If an Englishman's home is his castle, then a New Yorker's apartment will soon be his rabbit hutch. Housing in a city already renowned for cheek-by-jowl living may become smaller still after the Mayor, Michael Bloomberg, announced a pilot project this week not for flats but "micro-units". The apartments, proposed for a block in the Kips Bay area of Manhattan, will offer as little as 275sq ft (26sq metres). You could fit 10 such flats on a tennis court, each of which would be the size of two small caravans – or five prison cells.
Responding to a challenge faced in metropolises all over the world, Bloomberg said the units were "critical to the city's continued growth, future competitiveness and long-term economic success" and would justify scrapping US standards requiring flats to offer 400sq ft of floor space.

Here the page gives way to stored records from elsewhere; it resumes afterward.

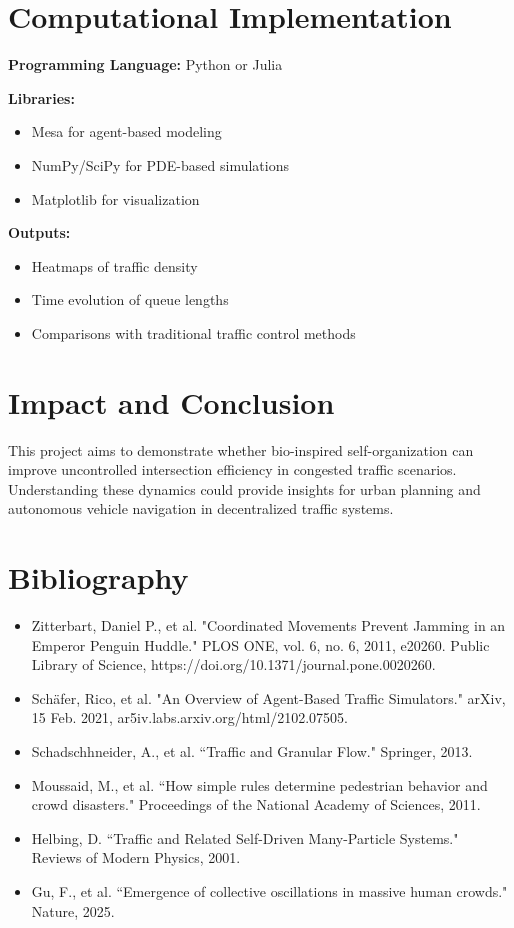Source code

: \documentclass[10pt]{article}
\begin{document}
\section*{Computational Implementation}
\textbf{Programming Language:} Python or Julia 

\vspace{0.25cm}
\textbf{Libraries:}
\begin{itemize}
    \item Mesa for agent-based modeling
    \item NumPy/SciPy for PDE-based simulations
    \item Matplotlib for visualization
\end{itemize}

\textbf{Outputs:}
\begin{itemize}
    \item Heatmaps of traffic density
    \item Time evolution of queue lengths
    \item Comparisons with traditional traffic control methods
\end{itemize}

\section*{Impact and Conclusion}
This project aims to demonstrate whether bio-inspired self-organization can improve uncontrolled intersection efficiency in congested traffic scenarios. 
Understanding these dynamics could provide insights for urban planning and autonomous vehicle navigation in decentralized traffic systems.

\section*{Bibliography}
\begin{itemize}
    \item Zitterbart, Daniel P., et al. "Coordinated Movements Prevent Jamming in an Emperor Penguin Huddle." PLOS ONE, vol. 6, no. 6, 2011, e20260. \newline Public Library of Science, https://doi.org/10.1371/journal.pone.0020260.
    \item Schäfer, Rico, et al. "An Overview of Agent-Based Traffic Simulators." arXiv, 15 Feb. 2021, \newline ar5iv.labs.arxiv.org/html/2102.07505.
    \item Schadschhneider, A., et al. ``Traffic and Granular Flow." Springer, 2013.
    \item Moussaid, M., et al. ``How simple rules determine pedestrian behavior and crowd disasters." Proceedings of the National Academy of Sciences, 2011.
    \item Helbing, D. ``Traffic and Related Self-Driven Many-Particle Systems." Reviews of Modern Physics, 2001.
    \item Gu, F., et al. ``Emergence of collective oscillations in massive human crowds." Nature, 2025. 
\end{itemize}
\end{document}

The problem for planners is stark: the rise of solo living and smaller families has placed huge demand for small, affordable flats in cities that are running out of space. In London, one-bed flats have already shrunk by 13 per cent since 2000, to as low as 300sq ft, way short of the Parker Morris standards, set in 1961, which recommends a minimum of 470sq ft for flats in the UK.
Ceilings are dropping and walls closing in suburban housing estates, too, where developers save big money for every square inch conserved, while they flog the detached-house dream.
If flats without space to swing a Hoover, much less a cat, sound like a claustrophobic nightmare, for some, micro-living has become an aspiration. Living small can also mean thinking big. The "small-house movement" has a growing following in the US for compact homes that defy the super-sized approach to building outside the cities. Small means efficient, and green. The University of Hertfordshire last year revealed a prototype Cube House, a 10x10ft wooden box concealing three floors, a full-sized shower and enough solar panels to cover all its energy needs.
George Clarke, a British architect and the presenter of an upcoming Channel 4 series about small homes, says the demands of the modern city present exciting challenges. "House builders in Britain still don't think creatively about design," he says. "When clients set the challenge of making space work, you have to use as many tricks as you can, which is great for young architects."
Clarke finds solutions in technology, like desks that become beds without sending your paperwork flying.
The "transformer" approach has been taken to extremes by Gary Chang, an architect in Hong Kong, the home of micro-living.
He converted his 344sq-ft flat into a mansion of innovation. Walls slide and beds disappear to offer 20 rooms in one.